Transcribe exactly every line from the one with "possibilité de scheduler" to the last line of the listing below, including both.

==============================

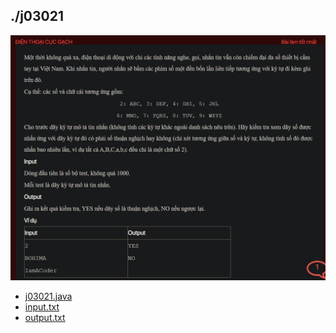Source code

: ## ./j03021
![alt text](image.png)

- [j03021.java](j03021.java)
- [input.txt](input.txt)
- [output.txt](output.txt)
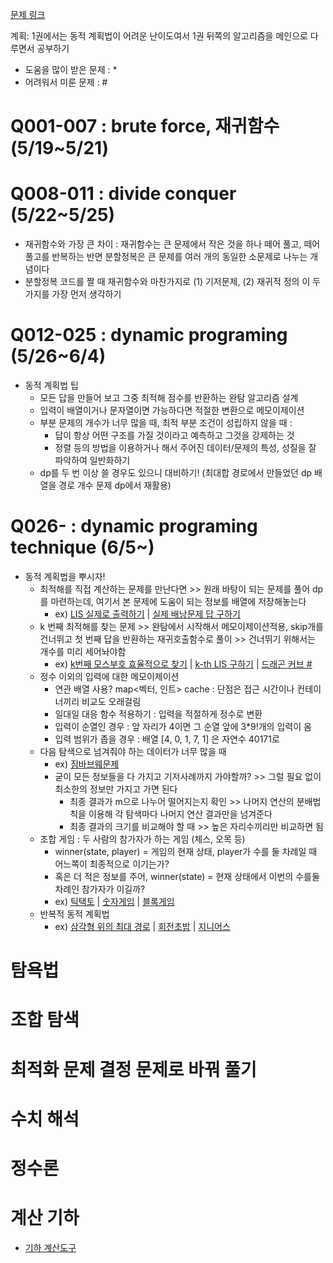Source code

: [문제 링크](https://www.algospot.com/wiki/read/JMBook_%EB%AC%B8%EC%A0%9C%EB%93%A4_%EB%A7%81%ED%81%AC)

계획: 1권에서는 동적 계획법이 어려운 난이도여서 1권 뒤쪽의 알고리즘을 메인으로 다루면서 공부하기

- 도움을 많이 받은 문제 : *
- 어려워서 미룬 문제 : #

# Q001-007 : brute force, 재귀함수 (5/19~5/21)

# Q008-011 : divide conquer (5/22~5/25)
- 재귀함수와 가장 큰 차이 : 재귀함수는 큰 문제에서 작은 것을 하나 떼어 풀고, 떼어 풀고를 반복하는 반면 분할정복은 큰 문제를 여러 개의 동일한 소문제로 나누는 개념이다
- 분할정복 코드를 짤 때 재귀함수와 마찬가지로 (1) 기저문제, (2) 재귀적 정의 이 두 가지를 가장 먼저 생각하기
# Q012-025 : dynamic programing (5/26~6/4)
- 동적 계획법 팁
  - 모든 답을 만들어 보고 그중 최적해 점수를 반환하는 완탐 알고리즘 설계
  - 입력이 배열이거나 문자열이면 가능하다면 적절한 변환으로 메모이제이션
  - 부분 문제의 개수가 너무 많을 때, 최적 부분 조건이 성립하지 않을 때 :
    - 답이 항상 어떤 구조를 가질 것이라고 예측하고 그것을 강제하는 것
    - 정렬 등의 방법을 이용하거나 해서 주어진 데이터/문제의 특성, 성질을 잘 파악하여 일반화하기
  - dp를 두 번 이상 쓸 경우도 있으니 대비하기! (최대합 경로에서 만들었던 dp 배열을 경로 개수 문제 dp에서 재활용)

# Q026- : dynamic programing technique (6/5~)
- 동적 계획법을 뿌시자!
  - 최적해를 직접 계산하는 문제를 만난다면 >> 원래 바탕이 되는 문제를 풀어 dp를 마련하는데, 여기서 본 문제에 도움이 되는 정보를 배열에 저장해놓는다
    - ex) [LIS 실제로 출력하기](https://github.com/rbdus0715/algorithm/blob/main/study/026_LISfind.cpp) | [실제 배낭문제 답 구하기](https://github.com/rbdus0715/algorithm/blob/main/study/027_knapsackFind.cpp)
  - k 번째 최적해를 찾는 문제 >> 완탐에서 시작해서 메모이제이션적용, skip개를 건너뛰고 첫 번째 답을 반환하는 재귀호출함수로 풀이 >> 건너뛰기 위해서는 개수를 미리 세어놔야함
    - ex) [k번째 모스부호 효율적으로 찾기](https://github.com/rbdus0715/algorithm/blob/main/study/029_morseKth.cpp) | [k-th LIS 구하기](https://github.com/rbdus0715/algorithm/blob/main/study/030_kthLIS.cpp) | [드래곤 커브 #](https://github.com/rbdus0715/algorithm/blob/main/study/031_dragonCurve%23.cpp)
  - 정수 이외의 입력에 대한 메모이제이션
    - 연관 배열 사용? map<벡터, 인트> cache : 단점은 접근 시간이나 컨테이너끼리 비교도 오래걸림
    - 일대일 대응 함수 적용하기 : 입력을 적절하게 정수로 변환
    - 입력이 순열인 경우 : 앞 자리가 4이면 그 순열 앞에 3*9!개의 입력이 옴
    - 입력 범위가 좁을 경우 : 배열 [4, 0, 1, 7, 1] 은 자연수 40171로
  - 다음 탐색으로 넘겨줘야 하는 데이터가 너무 많을 때 
    - ex) [짐바브웨문제](https://github.com/rbdus0715/algorithm/blob/main/study/032.zimbabwe%23.cpp)
    - 굳이 모든 정보들을 다 가지고 기저사례까지 가야할까? >> 그럴 필요 없이 최소한의 정보만 가지고 가면 된다
      - 최종 결과가 m으로 나누어 떨어지는지 확인 >> 나머지 연산의 분배법칙을 이용해 각 탐색마다 나머지 연산 결과만을 넘겨준다
      - 최종 결과의 크기를 비교해야 할 때 >> 높은 자리수끼리만 비교하면 됨
  - 조합 게임 : 두 사람의 참가자가 하는 게임 (체스, 오목 등)
    - winner(state, player) = 게임의 현재 상태, player가 수를 둘 차례일 때 어느쪽이 최종적으로 이기는가?
    - 혹은 더 적은 정보를 주어, winner(state) = 현재 상태에서 이번의 수를둘 차례인 참가자가 이길까?
    - ex) [틱택토]() | [숫자게임]() | [블록게임]()
  - 반복적 동적 계획법
    - ex) [삼각형 위의 최대 경로]() | [회전초밥]() | [지니어스]()
# 탐욕법

# 조합 탐색

# 최적화 문제 결정 문제로 바꿔 풀기

# 수치 해석

# 정수론

# 계산 기하
- [기하 계산도구](https://github.com/rbdus0715/algorithm/blob/main/study/reusable_cal_geometric.cpp)

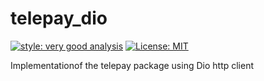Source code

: # telepay_dio

[![style: very good analysis][very_good_analysis_badge]][very_good_analysis_link]
[![License: MIT][license_badge]][license_link]

Implementationof the telepay package using Dio http client

[license_badge]: https://img.shields.io/badge/license-MIT-blue.svg
[license_link]: https://opensource.org/licenses/MIT
[very_good_analysis_badge]: https://img.shields.io/badge/style-very_good_analysis-B22C89.svg
[very_good_analysis_link]: https://pub.dev/packages/very_good_analysis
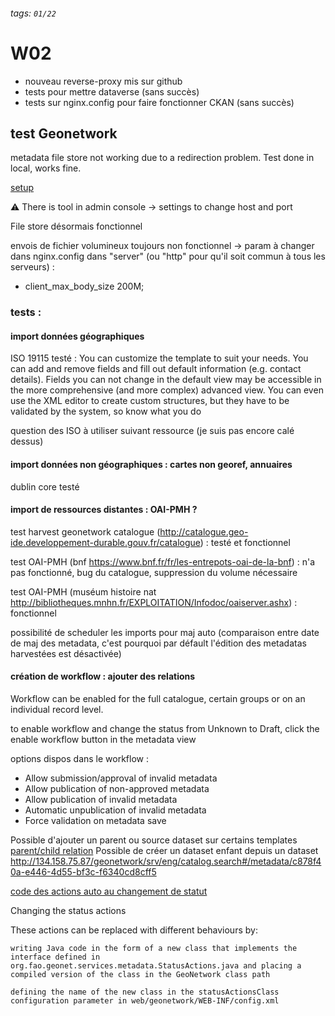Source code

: ###### tags: `01/22`
# W02

- nouveau reverse-proxy mis sur github
- tests pour mettre dataverse (sans succès)
- tests sur nginx.config pour faire fonctionner CKAN (sans succès)

## test Geonetwork

metadata file store not working due to a redirection problem. Test done in local, works fine.

[setup](https://geonetwork-opensource.org/manuals/3.10.x/en/tutorials/introduction/setup/index.html)

:warning: There is tool in admin console -> settings to change host and port

File store désormais fonctionnel

envois de fichier volumineux toujours non fonctionnel -> param à changer dans nginx.config dans "server" (ou "http" pour qu'il soit commun à tous les serveurs) :
- client_max_body_size 200M;

### tests :
#### import données géographiques

ISO 19115 testé : You can customize the template to suit your needs. You can add and remove fields and fill out default information (e.g. contact details). Fields you can not change in the default view may be accessible in the more comprehensive (and more complex) advanced view. You can even use the XML editor to create custom structures, but they have to be validated by the system, so know what you do

question des ISO à utiliser suivant ressource (je suis pas encore calé dessus)

#### import données non géographiques : cartes non georef, annuaires

dublin core testé

#### import de ressources distantes : OAI-PMH ?

test harvest geonetwork catalogue (http://catalogue.geo-ide.developpement-durable.gouv.fr/catalogue) : testé et fonctionnel

test OAI-PMH (bnf https://www.bnf.fr/fr/les-entrepots-oai-de-la-bnf) : n'a pas fonctionné, bug du catalogue, suppression du volume nécessaire

test OAI-PMH (muséum histoire nat http://bibliotheques.mnhn.fr/EXPLOITATION/Infodoc/oaiserver.ashx) : fonctionnel

possibilité de scheduler les imports pour maj auto (comparaison entre date de maj des metadata, c'est pourquoi par défault l'édition des metadatas harvestées est désactivée)

#### création de workflow : ajouter des relations

Workflow can be enabled for the full catalogue, certain groups or on an individual record level.

to enable workflow and change the status from Unknown to Draft, click the enable workflow button in the metadata view

options dispos dans le workflow : 
- Allow submission/approval of invalid metadata
- Allow publication of non-approved metadata
- Allow publication of invalid metadata
- Automatic unpublication of invalid metadata
- Force validation on metadata save


Possible d'ajouter un parent ou source dataset sur certains templates 
[parent/child relation](https://geonetwork-opensource.org/manuals/trunk/en/user-guide/associating-resources/linking-parent.html)
Possible de créer un dataset enfant depuis un dataset
http://134.158.75.87/geonetwork/srv/eng/catalog.search#/metadata/c878f40a-e446-4d55-bf3c-f6340cd8cff5

[code des actions auto au changement de statut](https://github.com/geonetwork/core-geonetwork/blob/3.12.x/core/src/main/java/org/fao/geonet/kernel/metadata/DefaultStatusActions.java)


Changing the status actions

These actions can be replaced with different behaviours by:

    writing Java code in the form of a new class that implements the interface defined in org.fao.geonet.services.metadata.StatusActions.java and placing a compiled version of the class in the GeoNetwork class path

    defining the name of the new class in the statusActionsClass configuration parameter in web/geonetwork/WEB-INF/config.xml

==============================

__Exercise solution__.
possibilité de scheduler les imports pour maj auto (comparaison entre date de maj des metadata, c'est pourquoi par défault l'édition des metadatas harvestées est désactivée)

#### création de workflow : ajouter des relations

Workflow can be enabled for the full catalogue, certain groups or on an individual record level.

to enable workflow and change the status from Unknown to Draft, click the enable workflow button in the metadata view

options dispos dans le workflow : 
- Allow submission/approval of invalid metadata
- Allow publication of non-approved metadata
- Allow publication of invalid metadata
- Automatic unpublication of invalid metadata
- Force validation on metadata save


Possible d'ajouter un parent ou source dataset sur certains templates 
[parent/child relation](https://geonetwork-opensource.org/manuals/trunk/en/user-guide/associating-resources/linking-parent.html)
Possible de créer un dataset enfant depuis un dataset
http://134.158.75.87/geonetwork/srv/eng/catalog.search#/metadata/c878f40a-e446-4d55-bf3c-f6340cd8cff5

[code des actions auto au changement de statut](https://github.com/geonetwork/core-geonetwork/blob/3.12.x/core/src/main/java/org/fao/geonet/kernel/metadata/DefaultStatusActions.java)


Changing the status actions

These actions can be replaced with different behaviours by:

    writing Java code in the form of a new class that implements the interface defined in org.fao.geonet.services.metadata.StatusActions.java and placing a compiled version of the class in the GeoNetwork class path

    defining the name of the new class in the statusActionsClass configuration parameter in web/geonetwork/WEB-INF/config.xml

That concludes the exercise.